The first night time NFL football game was played on November 6, 1929 under newly installed floodlights at Kinsley Park Stadium in Providence, Rhode Island. That evening, the Chicago Cardinals defeated the Providence Steamrollers 16-0 in front of an estimated 6,000 spectators. According to newspaper accounts, the footballs used in the game were painted white to aid in visibility. By 1932, as night games became more prevalent, manufacturers began producing painted footballs and footballs manufactured out of white leathers.
Our March 2017 Artifact of the Month is one of the earliest known examples of a night football, a circa 1932 Wilson Collegiate FBAW Houston, Texas high school trophy ball. The ball bears the score of a game played between two Houston high schools, the John H. Reagan Bulldogs and the Charles H. Milby Buffs on November 2, 1933. The ball also includes the names of each teams starting eleven, their coaches, and the game officials.
Constructed in 1926, John Reagan High School was renovated and renamed Heights High School in 2016. Also founded in 1926, the original Charles H. Milby High School was torn down in 2014 to make way for new school campus buildings.

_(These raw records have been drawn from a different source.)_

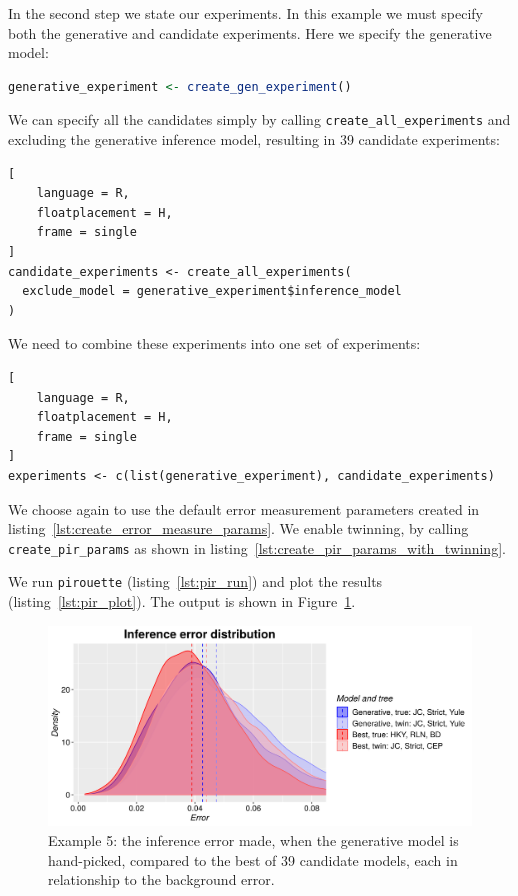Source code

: In the second step we state our experiments. 
In this example we must specify both the generative and candidate experiments. 
Here we specify the generative model:

\begin{lstlisting}[language=R, floatplacement=H, frame=single]
generative_experiment <- create_gen_experiment()
\end{lstlisting}

We can specify all the candidates simply by calling 
\verb;create_all_experiments; and excluding the generative inference model,
resulting in 39 candidate experiments:

\begin{lstlisting}[
    language = R,
    floatplacement = H,
    frame = single
]
candidate_experiments <- create_all_experiments(
  exclude_model = generative_experiment$inference_model
)
\end{lstlisting}

We need to combine these experiments into one set of experiments:

\begin{lstlisting}[
    language = R,
    floatplacement = H,
    frame = single
]
experiments <- c(list(generative_experiment), candidate_experiments)
\end{lstlisting}

We choose again to use the default error measurement parameters
created in listing~\ref{lst:create_error_measure_params}.
We enable twinning, by calling \verb;create_pir_params;
as shown in listing~\ref{lst:create_pir_params_with_twinning}.

We run \verb;pirouette; (listing~\ref{lst:pir_run}) 
and plot the results (listing~\ref{lst:pir_plot}).
The output is shown in Figure~\ref{fig:example_5}.

\begin{figure}[H]
  \includegraphics[width=\textwidth]{example_5/errors.png}
  \caption{
    Example 5: the inference error made, 
    when the generative model is hand-picked, 
    compared to the best of 39 candidate models, 
    each in relationship to the background error.
  }
  \label{fig:example_5}
\end{figure}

Nowhere in the country are high school football fans more passionate than in the state of Texas. Night games under the lights are community events attended by tens of thousands of fans. Although the Reagan-Milby game took place on a Thursday rather than a Friday night, the ball is an incredible relic from the early days of Texas high school football.
According to the 1932 Wilson advertisement, the "pearl elk hide" white FBAW ball could be differentiated from other manufacturers balls that were "merely painted white." The FBAW featured a recessed, rubber-encased valve that was protected by a leather dust cap which is remarkably still intact on this example.